You wrote, In terms of the semantic debate, I understand where Bill is coming from, but disagree. He thinks rights denote an obligation, and so in contexts where there cannot be an obligation (these emergency situations), they must not be "rights". That's correct. All it means to say that I have a right against your stealing my wallet is (a) that you ought not to steal it, and (b) that if you do, then I am morally justified in using force against you to reclaim it. If it were not the case that you ought to refrain from stealing my wallet, then it would make no sense to say that I had "a right" against your stealing it. The latter statement would simply be incoherent and meaningless. This assumes that moral "principles" tell you that you must do something, and the moral "principles" just don't apply in some contexts. We went around and around on that topic. My belief, as I stated above, is that principles provide guidance by providing knowledge of likely consequences of our actions. They're epistemological tools. And so I don't have the problem that my principles disappear in certain contexts. They're just as valid in emergencies as elsewhere. Right, I understand that that's your position. Where I part company is that in order for a principle to provide guidance, it must specify those contexts in which it does and does not apply. If the principle is "Don't initiate force when it is against your self-interest," then in order to provide guidance beyond simply the injunction not to act against your self-interest, it has to tell you the conditions under which it is against your self-interest to initiate force and the conditions under which it isn't. If it just says, "Don't initiate force when it's against your self-interest," then it provides no more guidance than a principle which simply says, "Don't act against your self-interest."
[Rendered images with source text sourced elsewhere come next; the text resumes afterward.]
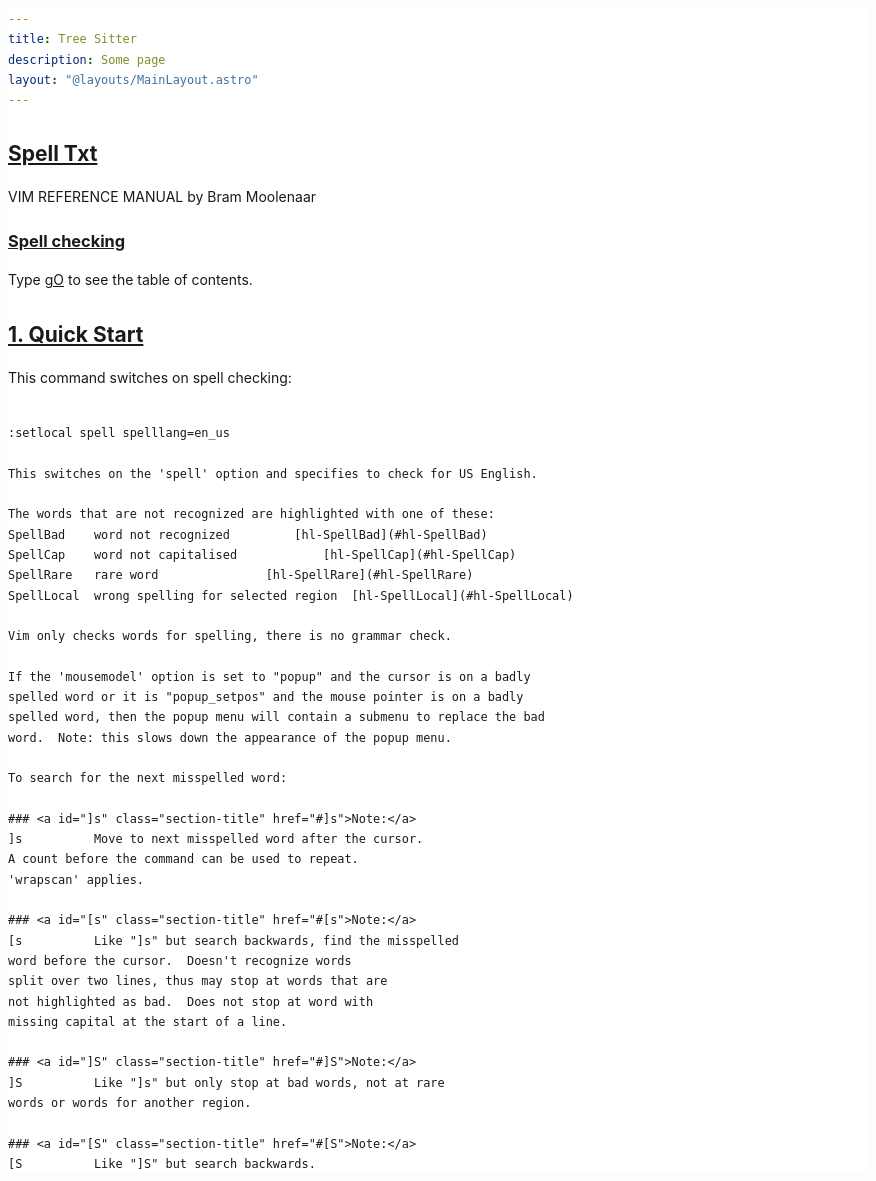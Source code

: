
 ```yaml
---
title: Tree Sitter
description: Some page
layout: "@layouts/MainLayout.astro"
---
```



## <a id="Nvim" class="section-title" href="#Nvim"> Spell Txt</a> 

VIM REFERENCE MANUAL	  by Bram Moolenaar


### <a id="spell" class="section-title" href="#spell">Spell checking</a>

Type [gO](#gO) to see the table of contents.


## <a id="spell-quickstart E756" class="section-title" href="#spell-quickstart E756">1. Quick Start</a> 

This command switches on spell checking:
```

:setlocal spell spelllang=en_us

This switches on the 'spell' option and specifies to check for US English.

The words that are not recognized are highlighted with one of these:
SpellBad	word not recognized			[hl-SpellBad](#hl-SpellBad)
SpellCap	word not capitalised			[hl-SpellCap](#hl-SpellCap)
SpellRare	rare word				[hl-SpellRare](#hl-SpellRare)
SpellLocal	wrong spelling for selected region	[hl-SpellLocal](#hl-SpellLocal)

Vim only checks words for spelling, there is no grammar check.

If the 'mousemodel' option is set to "popup" and the cursor is on a badly
spelled word or it is "popup_setpos" and the mouse pointer is on a badly
spelled word, then the popup menu will contain a submenu to replace the bad
word.  Note: this slows down the appearance of the popup menu.

To search for the next misspelled word:

### <a id="]s" class="section-title" href="#]s">Note:</a>
]s			Move to next misspelled word after the cursor.
A count before the command can be used to repeat.
'wrapscan' applies.

### <a id="[s" class="section-title" href="#[s">Note:</a>
[s			Like "]s" but search backwards, find the misspelled
word before the cursor.  Doesn't recognize words
split over two lines, thus may stop at words that are
not highlighted as bad.  Does not stop at word with
missing capital at the start of a line.

### <a id="]S" class="section-title" href="#]S">Note:</a>
]S			Like "]s" but only stop at bad words, not at rare
words or words for another region.

### <a id="[S" class="section-title" href="#[S">Note:</a>
[S			Like "]S" but search backwards.

```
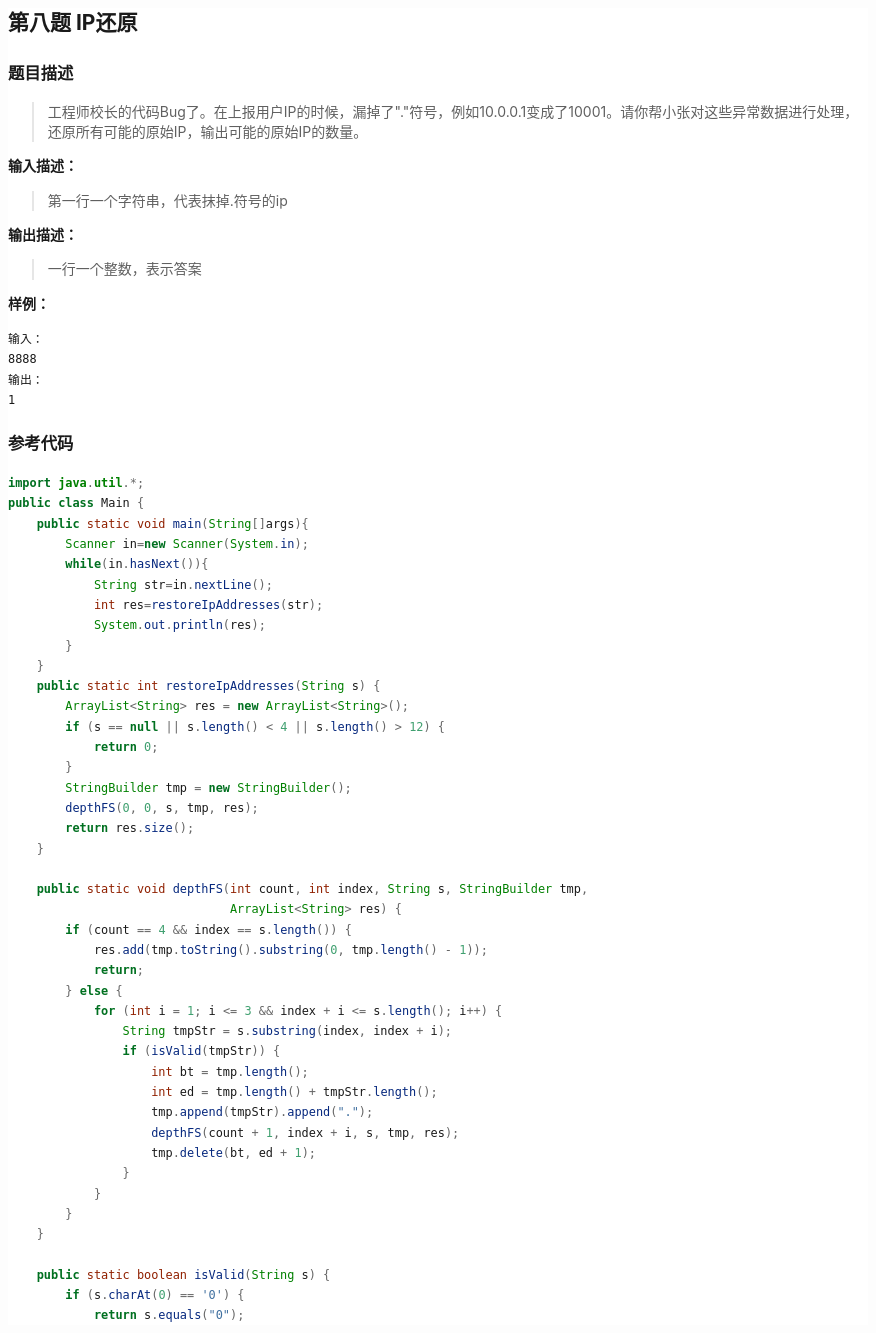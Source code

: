 
## 第八题 IP还原

### 题目描述
>工程师校长的代码Bug了。在上报用户IP的时候，漏掉了"."符号，例如10.0.0.1变成了10001。请你帮小张对这些异常数据进行处理，还原所有可能的原始IP，输出可能的原始IP的数量。

**输入描述：**
>第一行一个字符串，代表抹掉.符号的ip

**输出描述：**
>一行一个整数，表示答案

**样例：**
```
输入：
8888
输出：
1
```

### 参考代码
```java
import java.util.*;
public class Main {
    public static void main(String[]args){
        Scanner in=new Scanner(System.in);
        while(in.hasNext()){
            String str=in.nextLine();
            int res=restoreIpAddresses(str);
            System.out.println(res);
        }
    }
    public static int restoreIpAddresses(String s) {
        ArrayList<String> res = new ArrayList<String>();
        if (s == null || s.length() < 4 || s.length() > 12) {
            return 0;
        }
        StringBuilder tmp = new StringBuilder();
        depthFS(0, 0, s, tmp, res);
        return res.size();
    }

    public static void depthFS(int count, int index, String s, StringBuilder tmp,
                               ArrayList<String> res) {
        if (count == 4 && index == s.length()) {
            res.add(tmp.toString().substring(0, tmp.length() - 1));
            return;
        } else {
            for (int i = 1; i <= 3 && index + i <= s.length(); i++) {
                String tmpStr = s.substring(index, index + i);
                if (isValid(tmpStr)) {
                    int bt = tmp.length();
                    int ed = tmp.length() + tmpStr.length();
                    tmp.append(tmpStr).append(".");
                    depthFS(count + 1, index + i, s, tmp, res);
                    tmp.delete(bt, ed + 1);
                }
            }
        }
    }

    public static boolean isValid(String s) {
        if (s.charAt(0) == '0') {
            return s.equals("0");
```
That's the crux of my disagreement with you, Joe. As you noted, we went round and round on this before. So, I'm not sure if we can resolve our differences. We seemed to have reached an impasse. But if you think that principles do tell you what you must do, and do denote obligations, you only have two choices. Do what Bill does, and say the rights simply evaporate in those contexts. In this case, he is just arguing that the term doesn't apply, not that suddenly it's perfectly okay to go on a murdering spree. I wouldn't say that they simply "evaporate" in those contexts. I would say that they don't exist in those contexts to begin with -- that with respect to the self-interested aggressor and his victim, the principle of rights doesn't cover their context. The other option is to insist that even in emergency situations where respecting rights would be against your actual self-interest, you should follow them anyway. This puts so-called "principles" ahead of self-interest. It makes the tools more important than the ends to which they're supposed to serve.
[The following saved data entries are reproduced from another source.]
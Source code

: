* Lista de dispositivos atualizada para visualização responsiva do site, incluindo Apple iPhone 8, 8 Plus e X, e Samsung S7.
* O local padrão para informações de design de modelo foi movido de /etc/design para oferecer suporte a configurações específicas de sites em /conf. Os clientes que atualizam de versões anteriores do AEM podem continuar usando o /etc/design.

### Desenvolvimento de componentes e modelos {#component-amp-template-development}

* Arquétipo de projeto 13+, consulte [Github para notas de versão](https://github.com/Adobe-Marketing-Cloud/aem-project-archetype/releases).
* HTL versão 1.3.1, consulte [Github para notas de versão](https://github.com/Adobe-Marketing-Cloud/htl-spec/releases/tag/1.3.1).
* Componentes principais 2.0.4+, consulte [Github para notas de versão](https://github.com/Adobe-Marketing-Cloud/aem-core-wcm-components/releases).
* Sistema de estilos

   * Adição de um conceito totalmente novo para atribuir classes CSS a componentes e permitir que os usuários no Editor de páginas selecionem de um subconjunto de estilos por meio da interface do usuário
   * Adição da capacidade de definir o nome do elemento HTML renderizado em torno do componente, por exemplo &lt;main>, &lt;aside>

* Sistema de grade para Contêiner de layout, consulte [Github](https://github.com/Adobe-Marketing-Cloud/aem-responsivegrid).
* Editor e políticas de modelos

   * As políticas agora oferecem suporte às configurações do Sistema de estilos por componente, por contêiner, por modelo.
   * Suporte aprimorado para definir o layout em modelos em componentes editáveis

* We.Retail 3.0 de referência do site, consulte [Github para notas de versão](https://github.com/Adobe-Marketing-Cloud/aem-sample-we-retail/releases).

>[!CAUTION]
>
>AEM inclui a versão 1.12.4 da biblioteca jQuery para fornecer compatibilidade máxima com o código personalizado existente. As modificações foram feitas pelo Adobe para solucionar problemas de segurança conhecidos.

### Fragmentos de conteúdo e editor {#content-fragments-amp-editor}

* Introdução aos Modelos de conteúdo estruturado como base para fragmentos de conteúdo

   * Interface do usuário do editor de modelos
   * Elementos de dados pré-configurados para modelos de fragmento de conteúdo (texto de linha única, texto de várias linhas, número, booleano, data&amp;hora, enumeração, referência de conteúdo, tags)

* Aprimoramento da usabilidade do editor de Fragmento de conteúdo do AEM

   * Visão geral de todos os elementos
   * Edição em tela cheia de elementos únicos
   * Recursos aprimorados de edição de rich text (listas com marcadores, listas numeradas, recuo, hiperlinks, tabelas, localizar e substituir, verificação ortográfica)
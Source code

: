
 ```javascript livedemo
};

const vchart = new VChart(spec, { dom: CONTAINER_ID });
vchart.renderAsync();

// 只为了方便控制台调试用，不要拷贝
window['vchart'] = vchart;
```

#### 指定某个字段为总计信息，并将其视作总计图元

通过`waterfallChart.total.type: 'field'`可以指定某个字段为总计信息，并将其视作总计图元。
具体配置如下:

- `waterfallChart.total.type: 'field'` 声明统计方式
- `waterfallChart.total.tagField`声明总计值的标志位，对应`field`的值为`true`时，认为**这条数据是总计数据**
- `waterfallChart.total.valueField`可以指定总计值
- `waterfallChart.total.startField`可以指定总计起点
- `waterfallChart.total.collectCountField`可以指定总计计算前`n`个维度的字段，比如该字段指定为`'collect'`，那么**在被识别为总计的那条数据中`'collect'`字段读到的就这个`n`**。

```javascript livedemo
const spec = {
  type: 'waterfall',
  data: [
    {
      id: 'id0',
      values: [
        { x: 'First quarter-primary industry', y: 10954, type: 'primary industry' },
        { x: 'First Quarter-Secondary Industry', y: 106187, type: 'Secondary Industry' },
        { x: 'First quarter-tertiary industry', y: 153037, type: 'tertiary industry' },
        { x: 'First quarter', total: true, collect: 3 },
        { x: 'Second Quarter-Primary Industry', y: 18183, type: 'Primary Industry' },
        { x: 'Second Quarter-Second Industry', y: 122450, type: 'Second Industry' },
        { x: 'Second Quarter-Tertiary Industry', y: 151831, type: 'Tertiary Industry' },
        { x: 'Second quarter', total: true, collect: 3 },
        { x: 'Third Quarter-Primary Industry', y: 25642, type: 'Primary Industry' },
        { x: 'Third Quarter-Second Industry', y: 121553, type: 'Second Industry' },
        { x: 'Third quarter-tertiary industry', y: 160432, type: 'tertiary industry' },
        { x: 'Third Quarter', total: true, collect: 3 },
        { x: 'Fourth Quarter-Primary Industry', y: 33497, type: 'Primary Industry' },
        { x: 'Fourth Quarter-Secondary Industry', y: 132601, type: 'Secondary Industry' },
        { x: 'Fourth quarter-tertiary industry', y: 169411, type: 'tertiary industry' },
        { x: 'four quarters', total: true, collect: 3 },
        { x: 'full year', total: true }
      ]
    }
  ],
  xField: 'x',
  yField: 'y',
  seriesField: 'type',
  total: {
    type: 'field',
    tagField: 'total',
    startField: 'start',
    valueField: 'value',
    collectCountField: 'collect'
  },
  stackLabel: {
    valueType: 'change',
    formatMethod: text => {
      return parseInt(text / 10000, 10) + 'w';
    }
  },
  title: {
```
I disagree with both of these options, and I think they share the same fundamental flaw. They try to make moral principles into moral rules. Once this error is committed, you're stuck with two undesirable positions. If I had to pick, I'd go with Bill's, because his position means discarding the moral rules when they don't apply and resorting to self-interest. My position is not that the moral rules (or principles) should be "discarded" in emergency situations, but that they don't cover those situations, to begin with.
I hope this brings a little more clarity to my position, and explains my differences with Joe on this issue.